[Saved data entries]
* * *

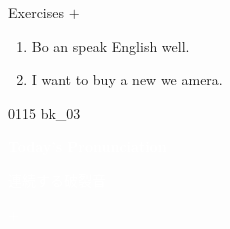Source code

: \documentclass[aspectratio=169,xcolor={dvipsnames,table}]{beamer}
\begin{document}
\begin{frame}[plain]{Exercises  $+$ }
  \Large
  \begin{enumerate}
    \item<2-> Bo  an speak English well.
    \item<4-> I want to buy a new we  amera.
  \end{enumerate}


  \hfill{\tiny 0115}\,{\scriptsize {}\,bk\_03}

\end{frame}
\begin{frame}
  \hypertarget{today}{}
  \centering
  \textcolor{white}{\Huge\bfseries Today's Pronunciation}

  \vspace{30pt}

  \textcolor{white}{\Large 連続する破裂音}

  \textcolor{white}{\Large {} $+$ }
\end{frame}
\end{document}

* * *

Work instruction: For every line of the data above that contains "white", copy that line.

Task response:
  \textcolor{white}{\Huge\bfseries Today's Pronunciation}
  \textcolor{white}{\Large 連続する破裂音}
  \textcolor{white}{\Large {} $+$ }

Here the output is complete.